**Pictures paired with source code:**
::::

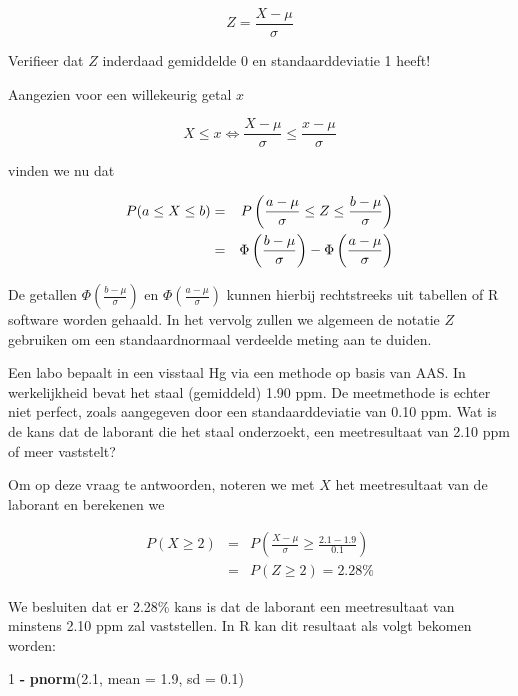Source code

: \documentclass[12pt,dutch,coursenotes]{book}
\newenvironment{Shaded}{\begin{snugshade}}{\end{snugshade}}
\newcommand{\KeywordTok}[1]{\textcolor[rgb]{0.13,0.29,0.53}{\textbf{#1}}}
\newcommand{\DataTypeTok}[1]{\textcolor[rgb]{0.13,0.29,0.53}{#1}}
\newcommand{\DecValTok}[1]{\textcolor[rgb]{0.00,0.00,0.81}{#1}}
\newcommand{\FloatTok}[1]{\textcolor[rgb]{0.00,0.00,0.81}{#1}}
\newcommand{\StringTok}[1]{\textcolor[rgb]{0.31,0.60,0.02}{#1}}
\newcommand{\OperatorTok}[1]{\textcolor[rgb]{0.81,0.36,0.00}{\textbf{#1}}}
\newcommand{\NormalTok}[1]{#1}
\theoremstyle{definition}
\theoremstyle{definition}
\theoremstyle{definition}
\theoremstyle{remark}
\let\BeginKnitrBlock\begin \let\EndKnitrBlock\end
\begin{document}
\begin{equation*}
Z = \frac{X- \mu}{\sigma}
\end{equation*}

Verifieer dat \(Z\) inderdaad gemiddelde 0 en standaarddeviatie 1 heeft!

Aangezien voor een willekeurig getal \(x\)

\begin{equation*}
X\leq x \Leftrightarrow \frac{X-\mu}{\sigma} \leq \frac{x-\mu}{\sigma}
\end{equation*}

vinden we nu dat

\begin{eqnarray*}
P(a \leq X \leq b) & = & P\left(\frac{a-\mu}{\sigma} \leq Z \leq \frac{b-\mu%
}{\sigma} \right) \\
& = & \Phi \left (\frac{b-\mu}{\sigma} \right ) - \Phi \left (\frac{a-\mu}{%
\sigma} \right )
\end{eqnarray*}

De getallen \(\Phi \left (\frac{b-\mu}{\sigma} \right )\) en
\(\Phi \left (\frac{a-\mu}{\sigma} \right )\) kunnen hierbij
rechtstreeks uit tabellen of R software worden gehaald. In het vervolg
zullen we algemeen de notatie \(Z\) gebruiken om een standaardnormaal
verdeelde meting aan te duiden.

\BeginKnitrBlock{exercise}
\protect\hypertarget{exr:unnamed-chunk-49}{}{\label{exr:unnamed-chunk-49} }
\EndKnitrBlock{exercise} Een labo bepaalt in een visstaal Hg via een
methode op basis van AAS. In werkelijkheid bevat het staal (gemiddeld)
1.90 ppm. De meetmethode is echter niet perfect, zoals aangegeven door
een standaarddeviatie van 0.10 ppm. Wat is de kans dat de laborant die
het staal onderzoekt, een meetresultaat van 2.10 ppm of meer vaststelt?

Om op deze vraag te antwoorden, noteren we met \(X\) het meetresultaat
van de laborant en berekenen we

\begin{eqnarray*}
P(X\geq 2)&=&P\left(\frac{X-\mu}{\sigma}\geq \frac{2.1-1.9}{0.1}\right) \\
&=&P(Z\geq 2) = 2.28\%
\end{eqnarray*}

We besluiten dat er 2.28\% kans is dat de laborant een meetresultaat van
minstens 2.10 ppm zal vaststellen. In R kan dit resultaat als volgt
bekomen worden:

\begin{Shaded}
\begin{Highlighting}[]
\DecValTok{1} \OperatorTok{-}\StringTok{ }\KeywordTok{pnorm}\NormalTok{(}\FloatTok{2.1}\NormalTok{, }\DataTypeTok{mean =} \FloatTok{1.9}\NormalTok{, }\DataTypeTok{sd =} \FloatTok{0.1}\NormalTok{)}
\end{Highlighting}
\end{Shaded}
\end{document}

::::

Give again, word for word, the lines above from the first one through the one containing "rechtstreeks uit tabellen"; no pictures.

**OUTPUT OF THE TASK:**
Source code

: \documentclass[12pt,dutch,coursenotes]{book}
\newenvironment{Shaded}{\begin{snugshade}}{\end{snugshade}}
\newcommand{\KeywordTok}[1]{\textcolor[rgb]{0.13,0.29,0.53}{\textbf{#1}}}
\newcommand{\DataTypeTok}[1]{\textcolor[rgb]{0.13,0.29,0.53}{#1}}
\newcommand{\DecValTok}[1]{\textcolor[rgb]{0.00,0.00,0.81}{#1}}
\newcommand{\FloatTok}[1]{\textcolor[rgb]{0.00,0.00,0.81}{#1}}
\newcommand{\StringTok}[1]{\textcolor[rgb]{0.31,0.60,0.02}{#1}}
\newcommand{\OperatorTok}[1]{\textcolor[rgb]{0.81,0.36,0.00}{\textbf{#1}}}
\newcommand{\NormalTok}[1]{#1}
\theoremstyle{definition}
\theoremstyle{definition}
\theoremstyle{definition}
\theoremstyle{remark}
\let\BeginKnitrBlock\begin \let\EndKnitrBlock\end
\begin{document}
\begin{equation*}
Z = \frac{X- \mu}{\sigma}
\end{equation*}

Verifieer dat \(Z\) inderdaad gemiddelde 0 en standaarddeviatie 1 heeft!

Aangezien voor een willekeurig getal \(x\)

\begin{equation*}
X\leq x \Leftrightarrow \frac{X-\mu}{\sigma} \leq \frac{x-\mu}{\sigma}
\end{equation*}

vinden we nu dat

\begin{eqnarray*}
P(a \leq X \leq b) & = & P\left(\frac{a-\mu}{\sigma} \leq Z \leq \frac{b-\mu%
}{\sigma} \right) \\
& = & \Phi \left (\frac{b-\mu}{\sigma} \right ) - \Phi \left (\frac{a-\mu}{%
\sigma} \right )
\end{eqnarray*}

De getallen \(\Phi \left (\frac{b-\mu}{\sigma} \right )\) en
\(\Phi \left (\frac{a-\mu}{\sigma} \right )\) kunnen hierbij
rechtstreeks uit tabellen of R software worden gehaald. In het vervolg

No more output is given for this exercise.